Helps qualify prospects, allocate time more effectively
Marketing – demographic data
E.g. how many employees work at this company? When they signed up, what did they say they were going to use the product for?
Helps build useful groups and target messaging / drip campaigns
Support – payment data
E.g. what plan is this customer on? How long have they been paying? How large is the account?
Helps prioritize support for more mission critical accounts
These are illustrative: teams get creative and you never know what kinds of data are going to be valuable in different contexts. The important part is that the data needs to be in the tool that the team uses to take action.
Now you know what kind of data is usually in a warehouse, and that it’s important to be able to get that data out of the warehouse and into your team’s operational SaaS tools. Reverse ETL is the process of making that happen. Another way of thinking about it is that Reverse ETL lets you operationalize your data, which is just a fancy way of saying you can actually use your data for day-to-day actions and decisions vs. sending it into a dashboard that’ll get stale in a couple weeks.

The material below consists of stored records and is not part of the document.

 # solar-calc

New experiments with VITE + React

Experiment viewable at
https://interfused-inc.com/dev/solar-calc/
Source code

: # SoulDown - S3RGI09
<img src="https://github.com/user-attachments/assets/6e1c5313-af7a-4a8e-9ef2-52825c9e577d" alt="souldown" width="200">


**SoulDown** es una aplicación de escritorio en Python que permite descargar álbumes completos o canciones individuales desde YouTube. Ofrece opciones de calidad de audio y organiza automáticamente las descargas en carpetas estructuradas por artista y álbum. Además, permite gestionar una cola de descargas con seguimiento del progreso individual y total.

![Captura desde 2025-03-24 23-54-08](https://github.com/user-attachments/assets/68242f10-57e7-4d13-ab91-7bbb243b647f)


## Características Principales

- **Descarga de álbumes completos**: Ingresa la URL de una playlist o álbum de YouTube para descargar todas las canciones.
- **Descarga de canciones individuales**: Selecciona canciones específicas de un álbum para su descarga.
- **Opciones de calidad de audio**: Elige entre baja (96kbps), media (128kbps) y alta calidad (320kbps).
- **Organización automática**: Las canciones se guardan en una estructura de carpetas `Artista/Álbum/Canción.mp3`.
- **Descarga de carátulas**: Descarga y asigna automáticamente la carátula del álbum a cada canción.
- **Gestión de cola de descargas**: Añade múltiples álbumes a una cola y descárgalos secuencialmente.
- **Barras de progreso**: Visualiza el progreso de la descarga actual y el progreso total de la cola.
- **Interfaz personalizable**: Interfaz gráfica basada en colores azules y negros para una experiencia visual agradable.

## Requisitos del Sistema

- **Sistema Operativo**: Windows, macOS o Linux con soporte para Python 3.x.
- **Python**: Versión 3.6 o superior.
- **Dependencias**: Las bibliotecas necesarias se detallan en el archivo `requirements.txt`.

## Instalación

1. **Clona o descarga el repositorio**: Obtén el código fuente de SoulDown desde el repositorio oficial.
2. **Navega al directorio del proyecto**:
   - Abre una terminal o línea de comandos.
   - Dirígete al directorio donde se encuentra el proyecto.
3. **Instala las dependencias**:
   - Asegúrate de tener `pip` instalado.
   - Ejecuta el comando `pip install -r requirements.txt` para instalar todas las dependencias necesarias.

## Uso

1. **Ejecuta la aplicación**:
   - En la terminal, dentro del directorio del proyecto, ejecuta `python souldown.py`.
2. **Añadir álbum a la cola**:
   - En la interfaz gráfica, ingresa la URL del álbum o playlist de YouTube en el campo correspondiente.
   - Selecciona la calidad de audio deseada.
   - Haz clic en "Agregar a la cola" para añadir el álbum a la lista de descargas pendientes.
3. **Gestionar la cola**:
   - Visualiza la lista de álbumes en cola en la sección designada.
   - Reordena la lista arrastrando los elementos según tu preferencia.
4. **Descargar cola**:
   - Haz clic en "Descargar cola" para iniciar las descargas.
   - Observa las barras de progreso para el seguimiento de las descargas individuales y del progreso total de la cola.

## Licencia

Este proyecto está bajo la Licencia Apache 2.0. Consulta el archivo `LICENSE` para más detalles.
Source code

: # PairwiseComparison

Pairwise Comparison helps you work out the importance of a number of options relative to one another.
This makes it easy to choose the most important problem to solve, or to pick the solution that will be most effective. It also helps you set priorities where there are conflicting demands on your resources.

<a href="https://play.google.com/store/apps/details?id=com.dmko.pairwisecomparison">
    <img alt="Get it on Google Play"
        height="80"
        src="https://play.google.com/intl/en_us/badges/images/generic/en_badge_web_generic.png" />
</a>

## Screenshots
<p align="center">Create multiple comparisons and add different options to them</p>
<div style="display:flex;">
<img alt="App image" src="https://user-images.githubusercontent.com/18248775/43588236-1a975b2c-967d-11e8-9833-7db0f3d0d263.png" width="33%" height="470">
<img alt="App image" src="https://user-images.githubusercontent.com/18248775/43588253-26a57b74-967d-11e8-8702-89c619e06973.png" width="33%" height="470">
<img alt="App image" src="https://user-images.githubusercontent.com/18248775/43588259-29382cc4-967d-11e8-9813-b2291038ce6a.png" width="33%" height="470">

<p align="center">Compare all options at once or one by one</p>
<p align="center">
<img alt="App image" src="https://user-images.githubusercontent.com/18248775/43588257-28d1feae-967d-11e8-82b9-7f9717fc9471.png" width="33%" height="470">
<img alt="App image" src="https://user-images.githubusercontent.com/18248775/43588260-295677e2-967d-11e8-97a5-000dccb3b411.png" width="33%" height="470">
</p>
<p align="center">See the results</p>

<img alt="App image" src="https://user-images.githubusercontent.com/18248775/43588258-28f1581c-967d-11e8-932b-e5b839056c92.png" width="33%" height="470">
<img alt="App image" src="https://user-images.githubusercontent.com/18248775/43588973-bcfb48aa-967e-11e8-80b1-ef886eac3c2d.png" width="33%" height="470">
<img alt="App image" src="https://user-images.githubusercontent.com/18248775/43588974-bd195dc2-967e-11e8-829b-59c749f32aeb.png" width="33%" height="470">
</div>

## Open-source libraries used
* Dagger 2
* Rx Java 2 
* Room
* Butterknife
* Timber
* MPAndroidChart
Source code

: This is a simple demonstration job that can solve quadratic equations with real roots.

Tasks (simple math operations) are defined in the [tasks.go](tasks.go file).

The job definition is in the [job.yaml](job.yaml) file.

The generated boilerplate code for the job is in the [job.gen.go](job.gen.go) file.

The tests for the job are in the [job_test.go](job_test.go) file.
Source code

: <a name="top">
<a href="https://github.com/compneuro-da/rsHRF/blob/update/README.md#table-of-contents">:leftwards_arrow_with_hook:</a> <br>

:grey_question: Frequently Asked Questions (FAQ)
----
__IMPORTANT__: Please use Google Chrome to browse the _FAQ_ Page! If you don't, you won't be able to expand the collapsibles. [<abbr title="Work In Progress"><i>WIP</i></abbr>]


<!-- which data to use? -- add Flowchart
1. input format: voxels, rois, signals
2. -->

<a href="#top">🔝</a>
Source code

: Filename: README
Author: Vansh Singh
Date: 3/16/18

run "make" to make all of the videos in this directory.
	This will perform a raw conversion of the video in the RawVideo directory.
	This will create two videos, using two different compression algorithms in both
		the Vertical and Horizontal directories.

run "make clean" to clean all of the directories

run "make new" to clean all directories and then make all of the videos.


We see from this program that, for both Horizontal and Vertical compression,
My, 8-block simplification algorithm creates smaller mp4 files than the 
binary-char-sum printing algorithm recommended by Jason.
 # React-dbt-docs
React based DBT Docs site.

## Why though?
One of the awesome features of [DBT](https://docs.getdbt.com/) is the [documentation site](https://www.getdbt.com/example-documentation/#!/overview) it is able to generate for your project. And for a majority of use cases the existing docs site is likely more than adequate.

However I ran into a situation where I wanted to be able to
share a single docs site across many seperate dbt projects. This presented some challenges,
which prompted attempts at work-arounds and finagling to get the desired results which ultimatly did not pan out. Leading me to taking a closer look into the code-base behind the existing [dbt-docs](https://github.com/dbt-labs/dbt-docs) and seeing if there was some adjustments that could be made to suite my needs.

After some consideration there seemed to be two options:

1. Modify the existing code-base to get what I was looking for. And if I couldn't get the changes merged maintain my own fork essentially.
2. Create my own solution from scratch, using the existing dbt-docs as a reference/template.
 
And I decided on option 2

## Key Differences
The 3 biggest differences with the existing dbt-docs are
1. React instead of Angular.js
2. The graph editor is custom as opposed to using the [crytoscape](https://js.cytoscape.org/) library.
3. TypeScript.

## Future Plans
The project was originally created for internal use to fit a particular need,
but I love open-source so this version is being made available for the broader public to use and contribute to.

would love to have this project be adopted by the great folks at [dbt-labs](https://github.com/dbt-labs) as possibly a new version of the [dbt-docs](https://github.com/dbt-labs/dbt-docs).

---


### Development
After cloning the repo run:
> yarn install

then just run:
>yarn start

→ SaaS tools have databases you can use
All of the aforementioned tools – Salesforce, Hubspot, etc. – allow you to send data to them that they’ll store for you and surface in the tool’s UI. They usually expose this functionality via a set of APIs – like this one from Salesforce. Once you get data in, you’ll see it in context when you’re using the tool. Here’s an example from Intercom that you’d see next to a support conversation with a user:
Whoever set this up is pulling data on the company’s internal ID, their team size, their monthly spend (they’re not spending anything!), and their website, which is also unknown. They used Intercom’s API to get this data into Intercom’s systems, and now they can use it side by side with the tool. The data you’re seeing here got to where it is via Reverse ETL.
→ Wave 1: build reverse ETL from scratch
Until recently, state of the art was to do reverse ETL manually. To logistically get data from your warehouse into SaaS tools, you need to set up some sort of recurring job that pulls data out and uses the SaaS tool’s APIs to get it into their systems. The APIs will require that data fits a specific format, so you’ll likely need to transform it in flight. You’d also need to set up reporting and a retry scheme for when errors happen, because errors will happen.
🔍 Deeper Look 🔍
The process of building reverse ETL pipelines from scratch actually very closely mirrors building normal ETL pipelines from scratch to get data into your warehouse. The doubly annoying thing here is that each destination – i.e. the APIs of your SaaS tools – require data in slightly different formats and configurations, which means each pipeline needs to be customized.
🔍 Deeper Look 🔍
In case my phrasing didn’t make it obvious, this is kind of a pain in the ass, especially since APIs and formats change over time. A few years ago, purpose built tools started popping up to make things easier.
→ Wave 2: purpose built SaaS for reverse ETL
Today, you can use something like Census or Hightouch to do reverse ETL for you pretty easily – you just need to do a little up front configuration. These tools connect to your sources (data warehouse and others), your destinations (Salesforce, Hubspot, etc.) and let you easily move data between them using SQL. You can also create models that organize your data and prep it for the format your tools want to intake it in.
A common use case might be to sync your marketing attribution data from your warehouse to Hubspot once a day. Census will let you schedule that sync, transform the data if you need to in advance, and show you a history of how each sync went:
Behind the scenes, they’re taking care of running queries against your warehouse, transforming that data on the fly, and hitting the APIs of your SaaS tools to regularly insert and update the data you want.